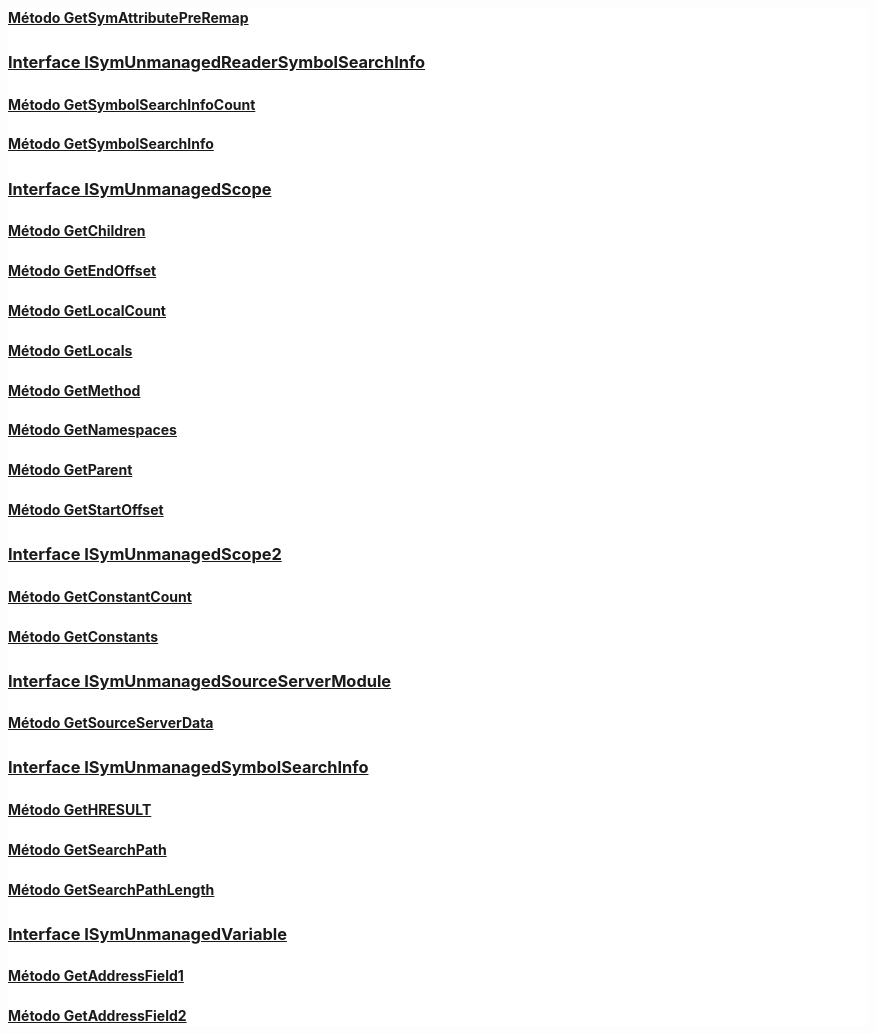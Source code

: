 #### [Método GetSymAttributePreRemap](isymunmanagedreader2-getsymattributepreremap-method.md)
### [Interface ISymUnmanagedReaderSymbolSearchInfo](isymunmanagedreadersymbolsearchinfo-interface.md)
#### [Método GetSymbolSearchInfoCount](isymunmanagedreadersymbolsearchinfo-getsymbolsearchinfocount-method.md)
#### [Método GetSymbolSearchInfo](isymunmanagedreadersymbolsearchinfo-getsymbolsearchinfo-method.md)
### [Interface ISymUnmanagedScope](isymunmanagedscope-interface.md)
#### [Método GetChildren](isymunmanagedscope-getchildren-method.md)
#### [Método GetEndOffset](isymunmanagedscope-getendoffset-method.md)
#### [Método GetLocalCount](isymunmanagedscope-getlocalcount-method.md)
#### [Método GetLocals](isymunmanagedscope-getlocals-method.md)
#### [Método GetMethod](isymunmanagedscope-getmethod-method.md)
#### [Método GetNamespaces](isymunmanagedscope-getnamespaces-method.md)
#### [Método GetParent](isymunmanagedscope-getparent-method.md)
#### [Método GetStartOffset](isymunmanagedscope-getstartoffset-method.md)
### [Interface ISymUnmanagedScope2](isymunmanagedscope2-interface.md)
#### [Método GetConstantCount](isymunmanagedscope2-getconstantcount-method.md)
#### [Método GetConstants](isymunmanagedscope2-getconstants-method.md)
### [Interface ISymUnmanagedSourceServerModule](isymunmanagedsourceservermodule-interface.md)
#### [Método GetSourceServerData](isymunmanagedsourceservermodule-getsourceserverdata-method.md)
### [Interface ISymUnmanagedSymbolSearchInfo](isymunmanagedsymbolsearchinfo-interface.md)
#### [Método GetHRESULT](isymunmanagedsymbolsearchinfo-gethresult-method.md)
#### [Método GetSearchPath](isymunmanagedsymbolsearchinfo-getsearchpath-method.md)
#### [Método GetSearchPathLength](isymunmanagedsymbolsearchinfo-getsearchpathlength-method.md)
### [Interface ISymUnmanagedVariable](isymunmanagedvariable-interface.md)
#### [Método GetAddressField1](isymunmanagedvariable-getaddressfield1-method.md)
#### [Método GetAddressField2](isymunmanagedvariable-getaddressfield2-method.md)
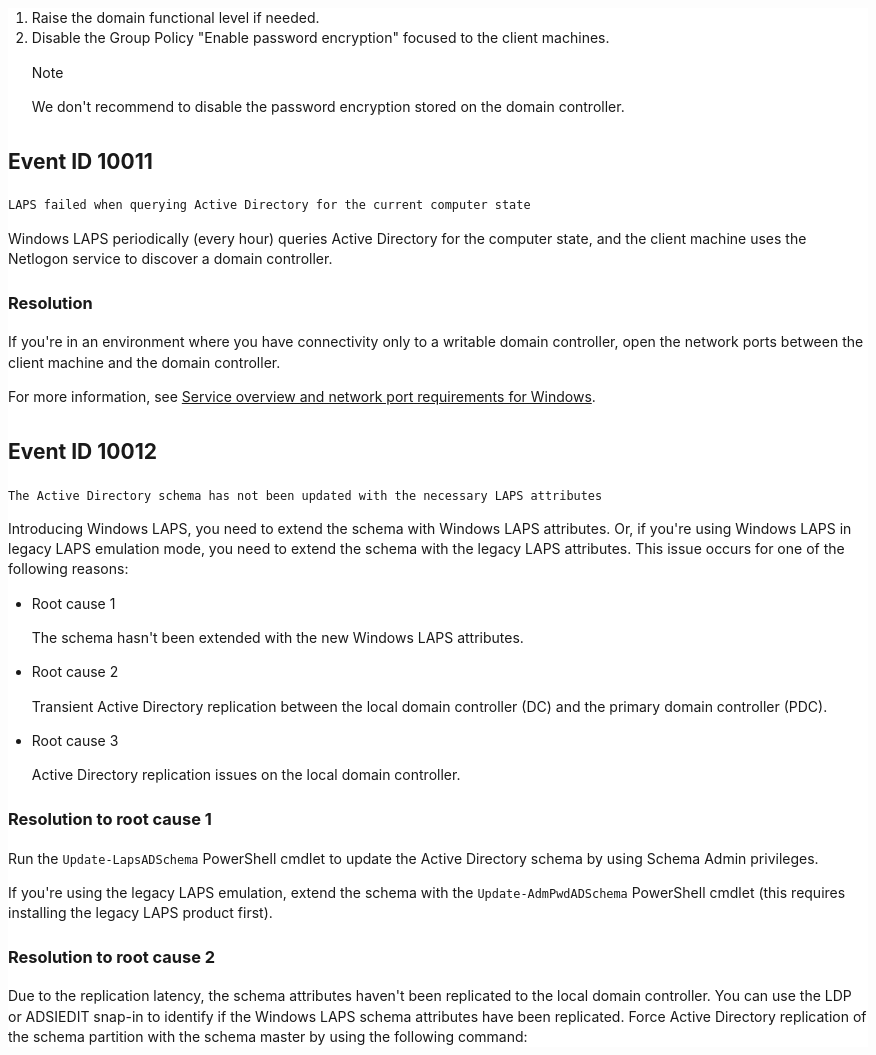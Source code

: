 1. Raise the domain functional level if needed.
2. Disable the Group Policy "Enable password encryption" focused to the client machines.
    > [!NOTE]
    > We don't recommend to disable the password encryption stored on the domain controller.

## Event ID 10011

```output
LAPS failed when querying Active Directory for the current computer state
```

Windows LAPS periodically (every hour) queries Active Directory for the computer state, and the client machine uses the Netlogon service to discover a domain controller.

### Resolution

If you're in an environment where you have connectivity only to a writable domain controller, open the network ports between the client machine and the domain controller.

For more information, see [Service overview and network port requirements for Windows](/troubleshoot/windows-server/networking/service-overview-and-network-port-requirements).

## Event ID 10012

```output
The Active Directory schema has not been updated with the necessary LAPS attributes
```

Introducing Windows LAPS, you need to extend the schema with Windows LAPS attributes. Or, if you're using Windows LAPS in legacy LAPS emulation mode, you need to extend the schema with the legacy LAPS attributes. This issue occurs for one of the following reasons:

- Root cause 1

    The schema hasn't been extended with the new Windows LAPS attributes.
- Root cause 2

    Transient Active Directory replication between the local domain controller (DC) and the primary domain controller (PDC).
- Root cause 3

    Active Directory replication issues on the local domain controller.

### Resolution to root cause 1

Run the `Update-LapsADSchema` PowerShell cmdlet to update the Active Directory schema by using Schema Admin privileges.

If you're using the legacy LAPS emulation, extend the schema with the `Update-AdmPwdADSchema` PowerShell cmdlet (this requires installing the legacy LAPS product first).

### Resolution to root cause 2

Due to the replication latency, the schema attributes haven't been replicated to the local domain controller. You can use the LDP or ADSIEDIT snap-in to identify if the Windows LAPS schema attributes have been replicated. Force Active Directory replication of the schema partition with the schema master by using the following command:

## ASSIGNED TASK
Repeat the material exactly as it reads, without any of its pictures.

## RESULT OF THE EXERCISE
Source code

: #### [Método GetSymAttributePreRemap](isymunmanagedreader2-getsymattributepreremap-method.md)
### [Interface ISymUnmanagedReaderSymbolSearchInfo](isymunmanagedreadersymbolsearchinfo-interface.md)
#### [Método GetSymbolSearchInfoCount](isymunmanagedreadersymbolsearchinfo-getsymbolsearchinfocount-method.md)
#### [Método GetSymbolSearchInfo](isymunmanagedreadersymbolsearchinfo-getsymbolsearchinfo-method.md)
### [Interface ISymUnmanagedScope](isymunmanagedscope-interface.md)
#### [Método GetChildren](isymunmanagedscope-getchildren-method.md)
#### [Método GetEndOffset](isymunmanagedscope-getendoffset-method.md)
#### [Método GetLocalCount](isymunmanagedscope-getlocalcount-method.md)
#### [Método GetLocals](isymunmanagedscope-getlocals-method.md)
#### [Método GetMethod](isymunmanagedscope-getmethod-method.md)
#### [Método GetNamespaces](isymunmanagedscope-getnamespaces-method.md)
#### [Método GetParent](isymunmanagedscope-getparent-method.md)
#### [Método GetStartOffset](isymunmanagedscope-getstartoffset-method.md)
### [Interface ISymUnmanagedScope2](isymunmanagedscope2-interface.md)
#### [Método GetConstantCount](isymunmanagedscope2-getconstantcount-method.md)
#### [Método GetConstants](isymunmanagedscope2-getconstants-method.md)
### [Interface ISymUnmanagedSourceServerModule](isymunmanagedsourceservermodule-interface.md)
#### [Método GetSourceServerData](isymunmanagedsourceservermodule-getsourceserverdata-method.md)
### [Interface ISymUnmanagedSymbolSearchInfo](isymunmanagedsymbolsearchinfo-interface.md)
#### [Método GetHRESULT](isymunmanagedsymbolsearchinfo-gethresult-method.md)
#### [Método GetSearchPath](isymunmanagedsymbolsearchinfo-getsearchpath-method.md)
#### [Método GetSearchPathLength](isymunmanagedsymbolsearchinfo-getsearchpathlength-method.md)
### [Interface ISymUnmanagedVariable](isymunmanagedvariable-interface.md)
#### [Método GetAddressField1](isymunmanagedvariable-getaddressfield1-method.md)
#### [Método GetAddressField2](isymunmanagedvariable-getaddressfield2-method.md)
Source code

: 1. Raise the domain functional level if needed.
2. Disable the Group Policy "Enable password encryption" focused to the client machines.
    > [!NOTE]
    > We don't recommend to disable the password encryption stored on the domain controller.

## Event ID 10011

```output
LAPS failed when querying Active Directory for the current computer state
```

Windows LAPS periodically (every hour) queries Active Directory for the computer state, and the client machine uses the Netlogon service to discover a domain controller.

### Resolution

If you're in an environment where you have connectivity only to a writable domain controller, open the network ports between the client machine and the domain controller.

For more information, see [Service overview and network port requirements for Windows](/troubleshoot/windows-server/networking/service-overview-and-network-port-requirements).

## Event ID 10012

```output
The Active Directory schema has not been updated with the necessary LAPS attributes
```

Introducing Windows LAPS, you need to extend the schema with Windows LAPS attributes. Or, if you're using Windows LAPS in legacy LAPS emulation mode, you need to extend the schema with the legacy LAPS attributes. This issue occurs for one of the following reasons:

- Root cause 1

    The schema hasn't been extended with the new Windows LAPS attributes.
- Root cause 2

    Transient Active Directory replication between the local domain controller (DC) and the primary domain controller (PDC).
- Root cause 3

    Active Directory replication issues on the local domain controller.

### Resolution to root cause 1

Run the `Update-LapsADSchema` PowerShell cmdlet to update the Active Directory schema by using Schema Admin privileges.

If you're using the legacy LAPS emulation, extend the schema with the `Update-AdmPwdADSchema` PowerShell cmdlet (this requires installing the legacy LAPS product first).

### Resolution to root cause 2

Due to the replication latency, the schema attributes haven't been replicated to the local domain controller. You can use the LDP or ADSIEDIT snap-in to identify if the Windows LAPS schema attributes have been replicated. Force Active Directory replication of the schema partition with the schema master by using the following command:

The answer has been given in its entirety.